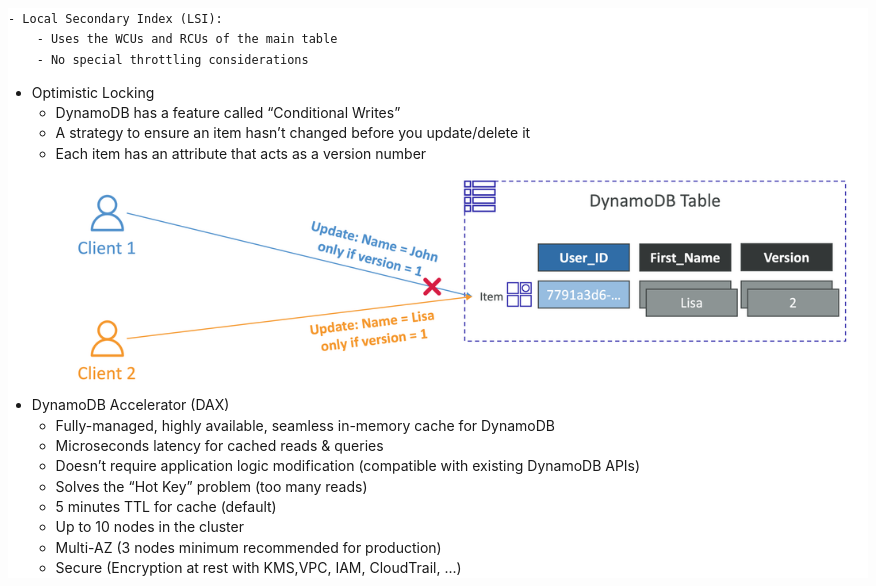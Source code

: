 	- Local Secondary Index (LSI):
		- Uses the WCUs and RCUs of the main table
		- No special throttling considerations
- Optimistic Locking
	- DynamoDB has a feature called “Conditional Writes”
	- A strategy to ensure an item hasn’t changed before you update/delete it
	- Each item has an attribute that acts as a version number
		  ![Screenshot 2023-07-15 at 10.04.16 PM](../images%201/Screenshot%202023-07-15%20at%2010.04.16%20PM.png)
- DynamoDB Accelerator (DAX)
	- Fully-managed, highly available, seamless in-memory cache for DynamoDB
	- Microseconds latency for cached reads & queries
	- Doesn’t require application logic modification (compatible with existing DynamoDB APIs)
	- Solves the “Hot Key” problem (too many reads)
	- 5 minutes TTL for cache (default)
	- Up to 10 nodes in the cluster
	- Multi-AZ (3 nodes minimum recommended for production)
	- Secure (Encryption at rest with KMS,VPC, IAM, CloudTrail, ...)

◆ What is being asked: What's needed is a word-for-word copy of the lines from the one holding "- Up to 10 nodes in the cluster" through the final line of the data.

◆ Output:
	- Up to 10 nodes in the cluster
	- Multi-AZ (3 nodes minimum recommended for production)
	- Secure (Encryption at rest with KMS,VPC, IAM, CloudTrail, ...)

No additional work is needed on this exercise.